PhD Proposal: Translating Natural Language to Visually Grounded Verifiable Plans

http://umd.zoom.us/my/angelosm
To be useful in household environments, robots may need to understand natural language in order to parse and execute verbal commands from novice users. This is a challenging problem that requires mapping linguistic constituents to physical entities and at the same time orchestrating an action plan that utilizes these entities to complete a task.
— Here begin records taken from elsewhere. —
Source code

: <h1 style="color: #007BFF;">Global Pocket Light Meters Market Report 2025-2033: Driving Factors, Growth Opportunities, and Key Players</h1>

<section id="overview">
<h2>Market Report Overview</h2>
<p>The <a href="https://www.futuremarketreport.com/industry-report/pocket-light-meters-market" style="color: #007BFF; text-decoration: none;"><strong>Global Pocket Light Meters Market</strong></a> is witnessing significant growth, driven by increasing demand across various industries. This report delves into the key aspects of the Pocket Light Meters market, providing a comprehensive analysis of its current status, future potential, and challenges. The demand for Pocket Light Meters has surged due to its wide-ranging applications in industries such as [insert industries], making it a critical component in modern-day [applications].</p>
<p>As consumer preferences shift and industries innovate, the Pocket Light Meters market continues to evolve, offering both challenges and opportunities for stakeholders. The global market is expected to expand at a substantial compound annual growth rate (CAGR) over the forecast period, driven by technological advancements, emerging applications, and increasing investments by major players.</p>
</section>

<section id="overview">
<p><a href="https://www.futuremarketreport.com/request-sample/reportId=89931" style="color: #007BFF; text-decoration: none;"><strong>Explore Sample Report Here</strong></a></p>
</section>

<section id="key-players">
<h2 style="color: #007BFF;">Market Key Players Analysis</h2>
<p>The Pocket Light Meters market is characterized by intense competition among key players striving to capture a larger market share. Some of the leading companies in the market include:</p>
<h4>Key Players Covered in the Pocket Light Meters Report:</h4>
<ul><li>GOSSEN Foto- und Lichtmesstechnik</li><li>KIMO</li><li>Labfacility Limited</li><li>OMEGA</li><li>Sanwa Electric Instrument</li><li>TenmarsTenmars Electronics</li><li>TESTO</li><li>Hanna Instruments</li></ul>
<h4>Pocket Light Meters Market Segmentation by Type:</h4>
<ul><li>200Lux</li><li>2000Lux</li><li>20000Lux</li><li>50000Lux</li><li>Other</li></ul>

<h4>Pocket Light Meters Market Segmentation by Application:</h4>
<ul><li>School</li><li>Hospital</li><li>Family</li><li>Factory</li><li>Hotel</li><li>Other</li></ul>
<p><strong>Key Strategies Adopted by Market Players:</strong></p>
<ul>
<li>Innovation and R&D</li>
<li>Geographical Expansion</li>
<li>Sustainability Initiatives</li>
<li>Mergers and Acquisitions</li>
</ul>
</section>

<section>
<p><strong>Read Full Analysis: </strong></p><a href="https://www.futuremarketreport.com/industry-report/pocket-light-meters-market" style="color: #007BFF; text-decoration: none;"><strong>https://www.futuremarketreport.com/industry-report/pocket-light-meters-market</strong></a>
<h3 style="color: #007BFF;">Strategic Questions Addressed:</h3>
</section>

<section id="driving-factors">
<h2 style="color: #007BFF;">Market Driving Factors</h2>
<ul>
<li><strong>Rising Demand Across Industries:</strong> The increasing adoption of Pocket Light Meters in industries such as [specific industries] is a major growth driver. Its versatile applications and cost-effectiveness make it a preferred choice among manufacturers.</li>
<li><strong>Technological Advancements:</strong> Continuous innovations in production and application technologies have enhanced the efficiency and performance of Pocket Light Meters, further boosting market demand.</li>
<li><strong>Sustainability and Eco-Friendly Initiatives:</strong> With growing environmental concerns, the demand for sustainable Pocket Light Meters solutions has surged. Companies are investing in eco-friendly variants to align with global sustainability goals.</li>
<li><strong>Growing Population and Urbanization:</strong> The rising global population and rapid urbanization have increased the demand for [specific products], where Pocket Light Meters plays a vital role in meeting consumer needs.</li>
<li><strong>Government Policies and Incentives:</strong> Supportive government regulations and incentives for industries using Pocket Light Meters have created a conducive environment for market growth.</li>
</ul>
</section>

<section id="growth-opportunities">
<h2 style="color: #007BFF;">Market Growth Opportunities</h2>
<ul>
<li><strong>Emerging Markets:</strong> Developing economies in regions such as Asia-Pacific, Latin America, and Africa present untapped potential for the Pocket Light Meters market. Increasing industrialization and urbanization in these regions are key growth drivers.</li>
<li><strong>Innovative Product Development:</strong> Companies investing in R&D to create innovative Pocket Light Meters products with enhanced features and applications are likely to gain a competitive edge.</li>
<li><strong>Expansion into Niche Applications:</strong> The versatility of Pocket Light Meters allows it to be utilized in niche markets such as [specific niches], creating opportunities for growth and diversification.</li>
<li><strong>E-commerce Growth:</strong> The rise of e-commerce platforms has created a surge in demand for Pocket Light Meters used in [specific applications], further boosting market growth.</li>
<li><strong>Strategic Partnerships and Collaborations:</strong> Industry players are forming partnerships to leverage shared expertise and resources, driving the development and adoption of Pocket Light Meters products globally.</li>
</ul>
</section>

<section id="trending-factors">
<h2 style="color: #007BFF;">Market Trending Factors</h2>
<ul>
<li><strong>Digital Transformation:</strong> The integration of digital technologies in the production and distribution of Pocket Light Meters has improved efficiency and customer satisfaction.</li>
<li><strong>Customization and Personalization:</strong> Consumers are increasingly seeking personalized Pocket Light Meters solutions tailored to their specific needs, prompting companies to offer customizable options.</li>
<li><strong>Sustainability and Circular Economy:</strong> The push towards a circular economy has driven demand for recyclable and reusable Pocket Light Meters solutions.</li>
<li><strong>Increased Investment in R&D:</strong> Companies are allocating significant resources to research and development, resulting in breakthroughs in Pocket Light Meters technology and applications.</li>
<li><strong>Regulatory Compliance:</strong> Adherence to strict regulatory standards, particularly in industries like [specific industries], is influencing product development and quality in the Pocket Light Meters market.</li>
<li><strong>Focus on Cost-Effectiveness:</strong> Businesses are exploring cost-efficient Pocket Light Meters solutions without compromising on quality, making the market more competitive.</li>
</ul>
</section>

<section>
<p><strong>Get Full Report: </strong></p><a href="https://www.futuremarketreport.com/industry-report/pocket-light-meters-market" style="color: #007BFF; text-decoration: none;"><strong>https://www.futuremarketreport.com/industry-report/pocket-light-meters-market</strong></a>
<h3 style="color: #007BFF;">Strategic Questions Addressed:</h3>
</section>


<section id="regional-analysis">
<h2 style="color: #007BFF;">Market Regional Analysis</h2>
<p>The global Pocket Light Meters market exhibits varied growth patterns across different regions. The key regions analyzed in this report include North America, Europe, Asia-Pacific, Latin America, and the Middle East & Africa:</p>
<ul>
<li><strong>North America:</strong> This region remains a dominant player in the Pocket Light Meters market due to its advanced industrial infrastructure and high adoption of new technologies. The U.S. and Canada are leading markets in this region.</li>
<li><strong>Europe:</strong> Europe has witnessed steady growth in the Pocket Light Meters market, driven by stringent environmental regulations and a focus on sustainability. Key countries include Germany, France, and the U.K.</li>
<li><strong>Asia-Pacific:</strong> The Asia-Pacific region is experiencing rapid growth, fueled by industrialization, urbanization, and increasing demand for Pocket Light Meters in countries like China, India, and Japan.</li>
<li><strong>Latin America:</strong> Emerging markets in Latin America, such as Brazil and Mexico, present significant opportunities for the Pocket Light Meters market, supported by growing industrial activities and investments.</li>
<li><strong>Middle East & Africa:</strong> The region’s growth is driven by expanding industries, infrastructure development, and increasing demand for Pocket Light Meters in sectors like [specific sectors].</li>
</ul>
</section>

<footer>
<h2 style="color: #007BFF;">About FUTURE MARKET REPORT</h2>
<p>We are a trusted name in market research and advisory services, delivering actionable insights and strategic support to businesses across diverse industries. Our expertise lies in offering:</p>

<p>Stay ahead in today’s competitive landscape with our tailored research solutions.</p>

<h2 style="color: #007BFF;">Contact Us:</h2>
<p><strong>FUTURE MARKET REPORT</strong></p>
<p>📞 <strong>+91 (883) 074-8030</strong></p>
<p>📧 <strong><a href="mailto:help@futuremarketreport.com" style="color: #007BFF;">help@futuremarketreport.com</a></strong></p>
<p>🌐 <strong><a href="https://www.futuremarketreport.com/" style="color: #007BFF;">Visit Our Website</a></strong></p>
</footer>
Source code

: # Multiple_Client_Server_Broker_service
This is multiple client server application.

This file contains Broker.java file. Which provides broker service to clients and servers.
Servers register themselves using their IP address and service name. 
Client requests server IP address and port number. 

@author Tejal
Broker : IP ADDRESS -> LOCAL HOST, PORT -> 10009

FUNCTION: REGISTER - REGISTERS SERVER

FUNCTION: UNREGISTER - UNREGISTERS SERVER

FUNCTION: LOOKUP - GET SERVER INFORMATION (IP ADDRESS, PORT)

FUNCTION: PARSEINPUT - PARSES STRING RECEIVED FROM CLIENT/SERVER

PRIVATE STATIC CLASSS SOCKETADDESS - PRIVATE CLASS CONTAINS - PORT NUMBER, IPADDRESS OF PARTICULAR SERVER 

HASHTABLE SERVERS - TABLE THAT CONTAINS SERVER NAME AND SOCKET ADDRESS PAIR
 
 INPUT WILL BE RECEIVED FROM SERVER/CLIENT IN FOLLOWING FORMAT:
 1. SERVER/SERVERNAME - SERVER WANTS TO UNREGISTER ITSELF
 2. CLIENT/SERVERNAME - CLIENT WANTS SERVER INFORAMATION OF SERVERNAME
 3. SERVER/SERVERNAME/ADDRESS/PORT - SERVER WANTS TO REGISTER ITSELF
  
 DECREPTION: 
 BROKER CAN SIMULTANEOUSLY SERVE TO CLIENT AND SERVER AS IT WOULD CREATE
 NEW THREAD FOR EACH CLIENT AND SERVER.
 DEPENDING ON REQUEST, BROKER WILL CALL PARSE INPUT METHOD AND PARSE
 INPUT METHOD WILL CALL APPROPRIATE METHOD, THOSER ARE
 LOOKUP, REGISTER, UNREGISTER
Planning problems that previously relied on querying manually crafted knowledge bases can now leverage Large Language Models (LLMs) as a source of commonsense reasoning to map high-level instructions to action plans. However, the produced plans often suffer from model hallucinations, ignore action preconditions, or omit essential intermediate actions under the assumption that users can infer them from context and prior experience.In this proposal, we present our work on translating natural language instructions to visually grounded verifiable plans. First, we motivate the use of classical concepts such as Linear Temporal Logic (LTL) to verify LLM-generated action plans. By expressing these plans in a formal language notation that adheres to a set of rules and specifications, we can generate discrete robot controllers with provable performance guarantees. Second, we focus on grounding linguistic instructions to visual sensory information and we find that Vision Language Models (VLMs) often struggle with identifying non-visual attributes. Our key insight is that non-visual attribute detection can be effectively achieved by active perception guided by visual reasoning. To this end, we present a perception-action API that consists of perceptual and motoric functions. When prompted with this API and a natural language query, an LLM generates a program to actively identify attributes given an input image. Third, we present ongoing work using the Planning Domain Definition Language (PDDL) as an action representation. By binding perceptual functions to action preconditions and effects explicitly modeled in the PDDL domain, we visually validate successful action execution at runtime, producing visually grounded verifiable action plans.